We need persistent floating-point rounding mode control

Open KloudKoder opened this issue 3 years ago • 59 comments

There's some history to this. Bear with me.

Typical floating-point rounding policies are: chop, round-negative, round-positive, and round-nearest-or-even. Intel made the dumb decision of encoding this policy in the floating-point control word, which means that if you want to change it frequently, you need to manipulate the control word (FLDCW) all the time, which is expensive.

nVidia realized that this was a nightmare for interval arithmetic, which has risen in prominence for scientific computing in the past several years, mainly because it requires constant changes in rounding policy (because, usually, the lower limit goes down while the upper limit goes up after every floating-point instruction). So nVidia did things the right way: they encoded the rounding policy inside the instruction itself.

Looking at your spec, it seems like round-nearest-or-even is the only supported mode in most cases. That makes interval math effectively impossible, which will only limit the utility of WASM for scientific applications.

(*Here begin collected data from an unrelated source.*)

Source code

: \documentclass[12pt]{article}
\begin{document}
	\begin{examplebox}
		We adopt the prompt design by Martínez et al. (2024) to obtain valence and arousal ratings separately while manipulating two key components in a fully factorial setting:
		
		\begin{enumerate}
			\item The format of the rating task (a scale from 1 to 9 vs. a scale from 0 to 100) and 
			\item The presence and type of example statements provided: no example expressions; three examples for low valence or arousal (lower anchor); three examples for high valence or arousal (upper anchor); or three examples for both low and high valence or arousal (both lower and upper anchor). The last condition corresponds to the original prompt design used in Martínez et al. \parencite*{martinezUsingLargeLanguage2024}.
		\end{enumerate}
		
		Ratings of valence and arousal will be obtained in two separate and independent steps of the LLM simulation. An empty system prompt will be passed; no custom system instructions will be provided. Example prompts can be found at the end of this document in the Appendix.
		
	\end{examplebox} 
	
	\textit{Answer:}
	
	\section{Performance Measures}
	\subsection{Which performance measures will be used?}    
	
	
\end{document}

Please allow us to prefix or otherwise alter floating-point instructions so as to specify the rounding mode. On Intel/AMD, you can just optimize the prefix away if it's the same one as before (and no intervening branch targets exist). If the prefix is never used, then everything is backward-compatible to round-nearest-or-even, so the control word never needs to be written; this is easily checked during code validity authentication. But on nVidia, the prefix gets sucked into a bitfield in the instruction.

Please implement this. It will enable more and more useful applications than you might currently imagine.

KloudKoder avatar Oct 11 '20 02:10 KloudKoder

The best way to fit new rounding behavior into WebAssembly would be as new instructions (rather than an instruction prefix or a persistent rounding mode or something like that). Could you list the new rounding instructions you would like to see?

tlively avatar Oct 12 '20 19:10 tlively

@tlively Fair enough. I've never been a huge fan of prefixes, either.

To be clear, there's rounding in the sense of "round an existing float to an integer", and then rounding in the sense of "nudge the units-of-last-place (ULP) according to the infinitely precise result".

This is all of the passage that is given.